Он, похоже, смеялся надо мною.
— Если решите в ближайший месяц, еще не будет поздно, — сказал он, — я придержу для вас место.
Какая глупость! Намекать Розендорфу, что есть в мире пещи поважнее музыки! Будто он не знает… Ну а по правде — что я предлагаю делать музыкантам? Работать в коровнике, дабы тем самым отреагировать на крушение системы ценностей западной цивилизации? Вернуться в Германию, чтобы создать там вооруженное подполье? Да что мы умеем, кроме музыки? Он, по крайней мере, умеет хорошо делать свое дело. А мне еще предстоит доказать, что я имею право просить плату за удовольствие, доставляемое слушателям.
Но я сделал еще большую глупость. Заговорил о Доре. У меня была огромная душевная потребность упомянуть ее имя. Я сказал, что уважаю ее способность предпочесть идеал воспитания музыкой самому исполнительству. Розендорф отнюдь не пришел в восторг. Не такая уж большая потеря, намекнул он, она играет, как ученик, которого научили разбирать ноты, — и не более того.
Почему я должен был оскорбляться? Разве мне надо, чтобы весь мир влюбился в женщину, которую я люблю? Разве недостаточно, что я один схожу с ума?
Во сне я видел, как Дора с Розендорфом идут под руку и смеются. Я уже соединил их друг с другом! Поэтическая справедливость. Оба они так красивы и ростом под стать друг другу, а я — низкого роста и безобразный. Она достойна чего-то более эстетичного, чем чудище с большой страшной головой.
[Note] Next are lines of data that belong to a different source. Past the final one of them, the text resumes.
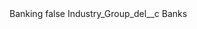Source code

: <?xml version="1.0" encoding="UTF-8"?>
<CustomMetadata xmlns="http://soap.sforce.com/2006/04/metadata" xmlns:xsi="http://www.w3.org/2001/XMLSchema-instance" xmlns:xsd="http://www.w3.org/2001/XMLSchema">
    <label>Banking</label>
    <protected>false</protected>
    <values>
        <field>Industry_Group_del__c</field>
        <value xsi:type="xsd:string">Banks</value>
    </values>
</CustomMetadata>
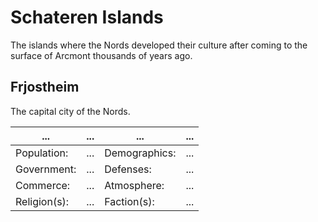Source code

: # Schateren Islands

The islands where the Nords developed their culture after coming to the surface of Arcmont thousands of years ago.

## Frjostheim

The capital city of the Nords.

| ... | ... | ... | ... |
| ------------ | --- | ------------- | --- |
| Population:  | ... | Demographics: | ... |
| Government:  | ... | Defenses:     | ... |
| Commerce:    | ... | Atmosphere:   | ... |
| Religion(s): | ... | Faction(s):   | ... |
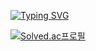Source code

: [![Typing SVG](https://readme-typing-svg.demolab.com?font=Fira+Code&weight=600&pause=1000&color=000000&background=46FFE400&center=true&vCenter=true&random=true&width=435&lines=Shimnaldo's+Github)](https://git.io/typing-svg)


[![Solved.ac프로필](http://mazassumnida.wtf/api/mini/generate_badge?boj=jc9746)](https://solved.ac/20171193)

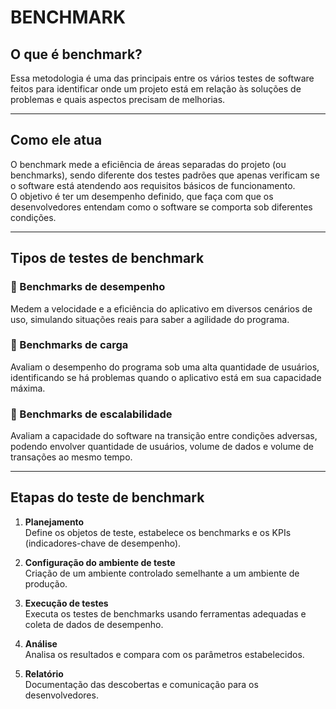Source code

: # BENCHMARK

## O que é benchmark?
Essa metodologia é uma das principais entre os vários testes de software feitos para identificar onde um projeto está em relação às soluções de problemas e quais aspectos precisam de melhorias.

---

## Como ele atua
O benchmark mede a eficiência de áreas separadas do projeto (ou benchmarks), sendo diferente dos testes padrões que apenas verificam se o software está atendendo aos requisitos básicos de funcionamento.  
O objetivo é ter um desempenho definido, que faça com que os desenvolvedores entendam como o software se comporta sob diferentes condições.

---

## Tipos de testes de benchmark

### 🔹 Benchmarks de desempenho
Medem a velocidade e a eficiência do aplicativo em diversos cenários de uso, simulando situações reais para saber a agilidade do programa.

### 🔹 Benchmarks de carga
Avaliam o desempenho do programa sob uma alta quantidade de usuários, identificando se há problemas quando o aplicativo está em sua capacidade máxima.

### 🔹 Benchmarks de escalabilidade
Avaliam a capacidade do software na transição entre condições adversas, podendo envolver quantidade de usuários, volume de dados e volume de transações ao mesmo tempo.

---

## Etapas do teste de benchmark

1. **Planejamento**  
   Define os objetos de teste, estabelece os benchmarks e os KPIs (indicadores-chave de desempenho).

2. **Configuração do ambiente de teste**  
   Criação de um ambiente controlado semelhante a um ambiente de produção.

3. **Execução de testes**  
   Executa os testes de benchmarks usando ferramentas adequadas e coleta de dados de desempenho.

4. **Análise**  
   Analisa os resultados e compara com os parâmetros estabelecidos.

5. **Relatório**  
   Documentação das descobertas e comunicação para os desenvolvedores.
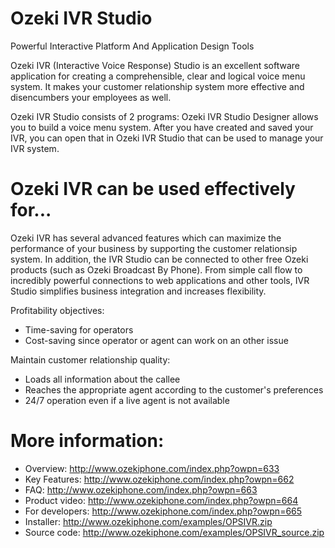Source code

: # Ozeki IVR Studio #
Powerful Interactive Platform And Application Design Tools

Ozeki IVR (Interactive Voice Response) Studio is an excellent software application for creating a comprehensible, clear and logical voice menu system. It makes your customer relationship system more effective and disencumbers your employees as well.

Ozeki IVR Studio consists of 2 programs: Ozeki IVR Studio Designer allows you to build a voice menu system. After you have created and saved your IVR, you can open that in Ozeki IVR Studio that can be used to manage your IVR system.

# Ozeki IVR can be used effectively for... #
Ozeki IVR has several advanced features which can maximize the performance of your business by supporting the customer relationsip system. In addition, the IVR Studio can be connected to other free Ozeki products (such as Ozeki Broadcast By Phone). From simple call flow to incredibly powerful connections to web applications and other tools, IVR Studio simplifies business integration and increases flexibility.

Profitability objectives:
  * Time-saving for operators
  * Cost-saving since operator or agent can work on an other issue

Maintain customer relationship quality:
  * Loads all information about the callee
  * Reaches the appropriate agent according to the customer's preferences
  * 24/7 operation even if a live agent is not available

# More information: #
  * Overview: http://www.ozekiphone.com/index.php?owpn=633
  * Key Features: http://www.ozekiphone.com/index.php?owpn=662
  * FAQ: http://www.ozekiphone.com/index.php?owpn=663
  * Product video: http://www.ozekiphone.com/index.php?owpn=664
  * For developers: http://www.ozekiphone.com/index.php?owpn=665
  * Installer: http://www.ozekiphone.com/examples/OPSIVR.zip
  * Source code: http://www.ozekiphone.com/examples/OPSIVR_source.zip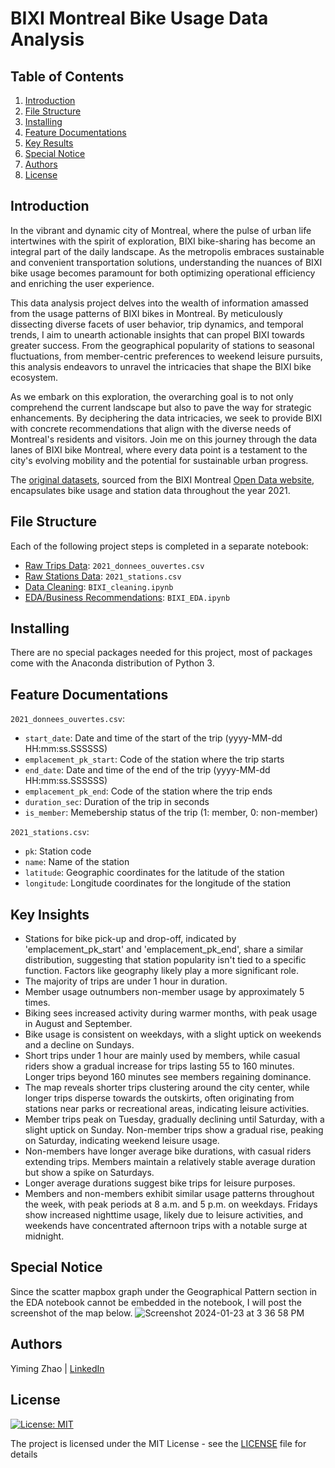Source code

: # BIXI Montreal Bike Usage Data Analysis

## Table of Contents
1. [Introduction](#Introduction)
2. [File Structure](#FileStructure)
3. [Installing](#Installing)
4. [Feature Documentations](#FeatureDocumentations)
5. [Key Results](#KeyResults)
6. [Special Notice](#SpecialNotice)
7. [Authors](#Authors)
8. [License](#License)

<a name="Introduction"></a>
## Introduction
In the vibrant and dynamic city of Montreal, where the pulse of urban life intertwines with the spirit of exploration, BIXI bike-sharing has become an integral part of the daily landscape. As the metropolis embraces sustainable and convenient transportation solutions, understanding the nuances of BIXI bike usage becomes paramount for both optimizing operational efficiency and enriching the user experience.

This data analysis project delves into the wealth of information amassed from the usage patterns of BIXI bikes in Montreal. By meticulously dissecting diverse facets of user behavior, trip dynamics, and temporal trends, I aim to unearth actionable insights that can propel BIXI towards greater success. From the geographical popularity of stations to seasonal fluctuations, from member-centric preferences to weekend leisure pursuits, this analysis endeavors to unravel the intricacies that shape the BIXI bike ecosystem.

As we embark on this exploration, the overarching goal is to not only comprehend the current landscape but also to pave the way for strategic enhancements. By deciphering the data intricacies, we seek to provide BIXI with concrete recommendations that align with the diverse needs of Montreal's residents and visitors. Join me on this journey through the data lanes of BIXI bike Montreal, where every data point is a testament to the city's evolving mobility and the potential for sustainable urban progress.

The [original datasets](https://s3.ca-central-1.amazonaws.com/cdn.bixi.com/wp-content/uploads/2023/06/Historique-BIXI-2021.zip), sourced from the BIXI Montreal [Open Data website](https://bixi.com/en/open-data), encapsulates bike usage and station data throughout the year 2021.

<a name="FileStructure"></a>
## File Structure
Each of the following project steps is completed in a separate notebook:
- [Raw Trips Data](https://github.com/YimingZ13/BIXI_Montreal_Data_Analysis/blob/main/2021_donnees_ouvertes.csv): `2021_donnees_ouvertes.csv`
- [Raw Stations Data](https://github.com/YimingZ13/BIXI_Montreal_Data_Analysis/blob/main/2021_stations.csv): `2021_stations.csv`
- [Data Cleaning](https://github.com/YimingZ13/BIXI_Montreal_Data_Analysis/blob/main/BIXI_cleaning.ipynb): `BIXI_cleaning.ipynb`
- [EDA/Business Recommendations](https://github.com/YimingZ13/BIXI_Montreal_Data_Analysis/blob/main/BIXI_EDA.ipynb): `BIXI_EDA.ipynb`

<a name="Installing"></a>
## Installing
There are no special packages needed for this project, most of packages come with the Anaconda distribution of Python 3.

<a name="FeatureDocumentations"></a>
## Feature Documentations
`2021_donnees_ouvertes.csv`:
- `start_date`: Date and time of the start of the trip (yyyy-MM-dd HH:mm:ss.SSSSSS)
- `emplacement_pk_start`: Code of the station where the trip starts
- `end_date`: Date and time of the end of the trip (yyyy-MM-dd HH:mm:ss.SSSSSS)
- `emplacement_pk_end`:  Code of the station where the trip ends
- `duration_sec`: Duration of the trip in seconds
- `is_member`: Memebership status of the trip (1: member, 0: non-member)
  
`2021_stations.csv`:
- `pk`: Station code
- `name`: Name of the station
- `latitude`: Geographic coordinates for the latitude of the station
- `longitude`: Longitude coordinates for the longitude of the station

<a name="KeyResults"></a>
## Key Insights
- Stations for bike pick-up and drop-off, indicated by 'emplacement_pk_start' and 'emplacement_pk_end', share a similar distribution, suggesting that station popularity isn't tied to a specific function. Factors like geography likely play a more significant role.
- The majority of trips are under 1 hour in duration.
- Member usage outnumbers non-member usage by approximately 5 times.
- Biking sees increased activity during warmer months, with peak usage in August and September.
- Bike usage is consistent on weekdays, with a slight uptick on weekends and a decline on Sundays.
- Short trips under 1 hour are mainly used by members, while casual riders show a gradual increase for trips lasting 55 to 160 minutes. Longer trips beyond 160 minutes see members regaining dominance.
- The map reveals shorter trips clustering around the city center, while longer trips disperse towards the outskirts, often originating from stations near parks or recreational areas, indicating leisure activities.
- Member trips peak on Tuesday, gradually declining until Saturday, with a slight uptick on Sunday. Non-member trips show a gradual rise, peaking on Saturday, indicating weekend leisure usage.
- Non-members have longer average bike durations, with casual riders extending trips. Members maintain a relatively stable average duration but show a spike on Saturdays.
- Longer average durations suggest bike trips for leisure purposes.
- Members and non-members exhibit similar usage patterns throughout the week, with peak periods at 8 a.m. and 5 p.m. on weekdays. Fridays show increased nighttime usage, likely due to leisure activities, and weekends have concentrated afternoon trips with a notable surge at midnight.

<a name="SpecialNotice"></a>
## Special Notice
Since the scatter mapbox graph under the Geographical Pattern section in the EDA notebook cannot be embedded in the notebook, I will post the screenshot of the map below.
![Screenshot 2024-01-23 at 3 36 58 PM](https://github.com/YimingZ13/BIXI_Montreal_Data_Analysis/assets/128729320/284e7cec-967c-426e-811f-02d1f6c3056c)

<a name="Authors"></a>
## Authors
Yiming Zhao | [LinkedIn](https://www.linkedin.com/in/yiming-zhao13/)

<a name="License"></a>
## License
[![License: MIT](https://img.shields.io/badge/License-MIT-yellow.svg)](https://opensource.org/licenses/MIT)

The project is licensed under the MIT License - see the [LICENSE](LICENSE) file for details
Я учусь сжигать мосты. Квартет помогает мне рвать тонкие, но крепкие нити, связывающие меня с Дорой.
Некоторое время я находил у Розендорфа то успокаивающее покровительство, какого не хватало мне долгий период. Прежде я часто вел задушевные и вдохновляющие беседы с доктором Лихманом, который всегда был добр ко мне, потом с доктором Манфредом — до того дня, как понял, что Дора его любит. Но то были случаи «подмены отца», а теперь мне нужен только старший брат, само существование которого внушает уверенность. Вот такой и есть Розендорф. Мы тесно связаны
Есть, кажется, только один человек, перед которым Розендорф раскрывается. Это писатель Эгон Левенталь, перед которым я преклоняюсь. Иногда я завидую Розендорфу и немного даже злюсь на него за то, что он рассказывает Левенталю свои секреты, поскольку тот великий писатель. Если бы Розендорф был человеком более открытым, он говорил бы о себе и со мной. Пусть я не написал ни одной книги, но и у меня есть, что сказать.
Розендорфа я принимаю как духовного наставника, хоть и не могу припомнить, чтобы он высказал какую-нибудь потрясающую мысль. Не могу я также сказать, что взгляды наши сходны или что мы одинаково смотрим на самые важные проблемы. Иногда я чувствую в нем какую-то степень цинизма, исток которого мне неизвестен. В большинстве случаев мы расходимся друг с другом в политических вопросах; во всяком случае, во всем, что относится к евреям, он поражает меня своим постыдным невежеством по части истории и социологии еврейского народа, а еще больше — неоправданной смелостью, с какой судит он о вопросах, требующих хоть каких-то знаний. Боюсь, у него нет даже душевной потребности углубляться в это, точно так же, как он не испытывает необходимости изучать духовные корни нацизма. Его скептицизм не соответствует моему темпераменту, а его враждебное отношение к учению Фрейда, открывшего оконце в глубины души, разумеется, не может сблизить нас друг с другом. И все же, когда я нахожусь рядом с ним, на меня снисходит удивительное душевное спокойствие. Мне точно вдруг становится ясно, что все мои сомнения и колебания несущественны, что музыка может наполнить жизнь до отказа. Одна музыкальная фраза может выразить то, чего не скажешь тысячей слов.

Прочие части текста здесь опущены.